Records drawn from a dataset
════════════════════
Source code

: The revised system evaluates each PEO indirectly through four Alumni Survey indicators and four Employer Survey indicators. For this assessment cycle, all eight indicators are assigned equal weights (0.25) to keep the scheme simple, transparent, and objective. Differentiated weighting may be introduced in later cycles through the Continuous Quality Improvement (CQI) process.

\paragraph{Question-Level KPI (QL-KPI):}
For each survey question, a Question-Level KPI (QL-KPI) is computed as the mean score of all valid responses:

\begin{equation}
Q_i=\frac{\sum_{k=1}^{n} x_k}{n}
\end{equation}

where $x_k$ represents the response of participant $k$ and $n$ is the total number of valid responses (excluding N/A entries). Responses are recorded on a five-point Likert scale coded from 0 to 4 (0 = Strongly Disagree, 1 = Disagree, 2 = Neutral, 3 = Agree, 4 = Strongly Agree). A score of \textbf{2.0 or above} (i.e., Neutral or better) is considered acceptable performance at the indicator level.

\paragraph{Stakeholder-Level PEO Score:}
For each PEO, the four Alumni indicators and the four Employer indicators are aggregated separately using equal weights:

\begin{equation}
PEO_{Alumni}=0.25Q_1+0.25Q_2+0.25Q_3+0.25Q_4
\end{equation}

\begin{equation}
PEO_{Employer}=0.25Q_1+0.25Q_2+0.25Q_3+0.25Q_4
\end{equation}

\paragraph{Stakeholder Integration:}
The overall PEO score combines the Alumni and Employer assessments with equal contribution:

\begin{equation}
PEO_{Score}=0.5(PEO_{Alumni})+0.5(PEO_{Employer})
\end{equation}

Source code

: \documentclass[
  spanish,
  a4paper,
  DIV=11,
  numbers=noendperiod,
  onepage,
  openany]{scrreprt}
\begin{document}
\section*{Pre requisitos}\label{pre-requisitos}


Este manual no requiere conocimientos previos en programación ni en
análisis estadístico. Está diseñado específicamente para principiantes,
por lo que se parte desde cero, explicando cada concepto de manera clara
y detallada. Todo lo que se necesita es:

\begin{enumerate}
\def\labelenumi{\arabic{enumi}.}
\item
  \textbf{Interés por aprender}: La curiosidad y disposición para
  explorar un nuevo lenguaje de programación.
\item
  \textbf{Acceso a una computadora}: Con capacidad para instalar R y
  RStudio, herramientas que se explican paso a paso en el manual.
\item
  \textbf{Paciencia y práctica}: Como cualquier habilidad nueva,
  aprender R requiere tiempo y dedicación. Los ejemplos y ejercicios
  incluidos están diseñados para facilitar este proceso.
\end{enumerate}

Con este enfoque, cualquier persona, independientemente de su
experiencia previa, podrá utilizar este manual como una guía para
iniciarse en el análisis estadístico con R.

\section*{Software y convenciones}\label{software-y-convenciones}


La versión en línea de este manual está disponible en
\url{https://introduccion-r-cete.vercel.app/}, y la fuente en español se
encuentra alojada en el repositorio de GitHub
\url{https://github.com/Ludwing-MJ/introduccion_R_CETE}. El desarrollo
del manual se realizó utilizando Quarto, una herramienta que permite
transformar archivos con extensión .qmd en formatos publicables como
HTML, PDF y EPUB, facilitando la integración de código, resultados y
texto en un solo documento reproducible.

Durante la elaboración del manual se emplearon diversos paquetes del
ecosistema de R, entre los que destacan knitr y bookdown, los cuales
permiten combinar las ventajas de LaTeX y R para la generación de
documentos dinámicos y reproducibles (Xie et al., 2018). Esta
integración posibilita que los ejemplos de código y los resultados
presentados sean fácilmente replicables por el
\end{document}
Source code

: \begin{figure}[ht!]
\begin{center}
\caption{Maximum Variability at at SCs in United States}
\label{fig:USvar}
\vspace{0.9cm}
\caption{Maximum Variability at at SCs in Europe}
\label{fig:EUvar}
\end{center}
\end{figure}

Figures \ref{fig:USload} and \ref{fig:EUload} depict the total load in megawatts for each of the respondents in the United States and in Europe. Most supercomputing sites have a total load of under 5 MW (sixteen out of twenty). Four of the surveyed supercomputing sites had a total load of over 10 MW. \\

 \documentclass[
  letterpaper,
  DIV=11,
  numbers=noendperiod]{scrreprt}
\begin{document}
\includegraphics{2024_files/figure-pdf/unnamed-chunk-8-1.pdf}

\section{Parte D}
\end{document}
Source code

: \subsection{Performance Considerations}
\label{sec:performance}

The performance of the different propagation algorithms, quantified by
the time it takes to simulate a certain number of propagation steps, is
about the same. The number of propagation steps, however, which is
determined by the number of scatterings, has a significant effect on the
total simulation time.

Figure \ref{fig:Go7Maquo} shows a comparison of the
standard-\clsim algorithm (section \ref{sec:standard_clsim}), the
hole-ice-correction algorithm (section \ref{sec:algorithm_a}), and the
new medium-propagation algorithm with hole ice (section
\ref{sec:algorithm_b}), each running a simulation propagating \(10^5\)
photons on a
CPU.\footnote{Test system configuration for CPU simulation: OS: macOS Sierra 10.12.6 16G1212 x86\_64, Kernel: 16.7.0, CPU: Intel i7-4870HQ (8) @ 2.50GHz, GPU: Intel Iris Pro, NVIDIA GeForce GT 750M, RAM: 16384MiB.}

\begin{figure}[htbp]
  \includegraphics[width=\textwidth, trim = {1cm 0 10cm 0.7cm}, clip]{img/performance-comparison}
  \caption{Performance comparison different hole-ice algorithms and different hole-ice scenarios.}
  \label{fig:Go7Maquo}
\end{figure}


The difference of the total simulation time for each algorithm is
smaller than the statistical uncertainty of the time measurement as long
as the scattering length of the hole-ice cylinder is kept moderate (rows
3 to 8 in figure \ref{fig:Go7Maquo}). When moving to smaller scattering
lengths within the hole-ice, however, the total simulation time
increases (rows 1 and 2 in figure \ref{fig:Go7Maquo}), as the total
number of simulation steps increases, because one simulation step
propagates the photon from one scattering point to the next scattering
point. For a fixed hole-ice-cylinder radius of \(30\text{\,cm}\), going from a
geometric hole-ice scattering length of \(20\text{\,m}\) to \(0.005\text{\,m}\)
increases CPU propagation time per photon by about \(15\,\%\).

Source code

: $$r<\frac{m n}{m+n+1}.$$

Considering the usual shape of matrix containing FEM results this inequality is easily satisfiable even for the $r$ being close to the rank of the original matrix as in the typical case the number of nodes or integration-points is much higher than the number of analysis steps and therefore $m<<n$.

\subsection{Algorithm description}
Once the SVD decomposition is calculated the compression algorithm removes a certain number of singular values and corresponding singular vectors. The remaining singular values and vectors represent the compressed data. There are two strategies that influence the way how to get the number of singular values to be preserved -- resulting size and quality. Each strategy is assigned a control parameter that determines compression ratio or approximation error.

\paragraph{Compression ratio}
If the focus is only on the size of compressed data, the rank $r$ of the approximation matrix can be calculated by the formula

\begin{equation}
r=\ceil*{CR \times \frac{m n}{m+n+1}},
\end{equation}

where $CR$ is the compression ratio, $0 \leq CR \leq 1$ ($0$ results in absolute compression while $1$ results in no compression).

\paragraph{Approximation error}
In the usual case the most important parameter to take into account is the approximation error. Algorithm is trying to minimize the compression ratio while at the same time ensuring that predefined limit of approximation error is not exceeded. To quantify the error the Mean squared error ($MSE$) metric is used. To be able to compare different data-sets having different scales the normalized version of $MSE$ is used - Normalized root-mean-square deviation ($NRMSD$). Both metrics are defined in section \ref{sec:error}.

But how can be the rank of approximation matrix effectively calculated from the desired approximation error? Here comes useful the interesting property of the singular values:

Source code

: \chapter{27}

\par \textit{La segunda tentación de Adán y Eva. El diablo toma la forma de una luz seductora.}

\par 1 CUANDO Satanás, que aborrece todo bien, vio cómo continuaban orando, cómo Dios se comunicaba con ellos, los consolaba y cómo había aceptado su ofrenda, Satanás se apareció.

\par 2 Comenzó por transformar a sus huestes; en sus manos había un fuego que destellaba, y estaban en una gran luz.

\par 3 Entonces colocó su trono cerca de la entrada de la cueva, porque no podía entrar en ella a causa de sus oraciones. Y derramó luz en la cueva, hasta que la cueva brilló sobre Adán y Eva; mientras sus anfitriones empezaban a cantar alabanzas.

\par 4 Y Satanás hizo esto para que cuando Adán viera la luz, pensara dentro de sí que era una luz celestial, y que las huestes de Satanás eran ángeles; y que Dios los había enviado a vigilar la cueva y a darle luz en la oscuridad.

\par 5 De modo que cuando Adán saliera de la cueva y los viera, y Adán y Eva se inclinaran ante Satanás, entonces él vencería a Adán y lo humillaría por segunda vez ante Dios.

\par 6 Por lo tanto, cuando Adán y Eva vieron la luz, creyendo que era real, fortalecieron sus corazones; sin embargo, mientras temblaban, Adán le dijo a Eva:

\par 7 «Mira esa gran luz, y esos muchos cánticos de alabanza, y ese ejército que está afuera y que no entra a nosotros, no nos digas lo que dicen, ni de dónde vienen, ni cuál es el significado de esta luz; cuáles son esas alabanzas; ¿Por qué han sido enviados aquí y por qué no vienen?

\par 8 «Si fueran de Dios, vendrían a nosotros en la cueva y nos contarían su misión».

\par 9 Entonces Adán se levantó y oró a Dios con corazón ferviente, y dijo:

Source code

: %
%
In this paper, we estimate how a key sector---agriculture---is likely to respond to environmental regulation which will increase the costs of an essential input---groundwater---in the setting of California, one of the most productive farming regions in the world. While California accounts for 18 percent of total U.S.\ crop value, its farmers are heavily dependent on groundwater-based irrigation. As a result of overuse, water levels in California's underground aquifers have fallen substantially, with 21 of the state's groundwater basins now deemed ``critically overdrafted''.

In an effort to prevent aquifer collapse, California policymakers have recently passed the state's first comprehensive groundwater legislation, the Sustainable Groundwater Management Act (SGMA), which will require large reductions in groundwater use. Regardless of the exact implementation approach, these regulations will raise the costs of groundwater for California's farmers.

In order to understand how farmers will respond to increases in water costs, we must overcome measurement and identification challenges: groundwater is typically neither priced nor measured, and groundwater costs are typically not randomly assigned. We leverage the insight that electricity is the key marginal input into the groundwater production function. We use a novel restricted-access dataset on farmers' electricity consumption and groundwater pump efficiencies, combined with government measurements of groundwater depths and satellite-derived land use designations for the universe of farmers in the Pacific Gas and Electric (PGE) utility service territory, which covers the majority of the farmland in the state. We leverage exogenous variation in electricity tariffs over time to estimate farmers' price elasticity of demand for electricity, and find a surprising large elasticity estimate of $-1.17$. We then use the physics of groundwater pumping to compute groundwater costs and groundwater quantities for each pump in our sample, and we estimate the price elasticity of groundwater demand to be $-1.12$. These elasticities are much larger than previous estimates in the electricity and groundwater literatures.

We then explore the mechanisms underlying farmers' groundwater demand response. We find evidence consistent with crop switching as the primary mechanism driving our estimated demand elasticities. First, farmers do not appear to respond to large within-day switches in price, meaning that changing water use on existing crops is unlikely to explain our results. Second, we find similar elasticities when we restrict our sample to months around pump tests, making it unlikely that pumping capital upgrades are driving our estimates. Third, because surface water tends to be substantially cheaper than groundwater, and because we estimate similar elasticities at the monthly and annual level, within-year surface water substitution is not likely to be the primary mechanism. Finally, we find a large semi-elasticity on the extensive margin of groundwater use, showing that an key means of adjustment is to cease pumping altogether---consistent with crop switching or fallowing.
════════════════════
Work out how many lines of the records contain the word "estadístico". Give that number and nothing more.

2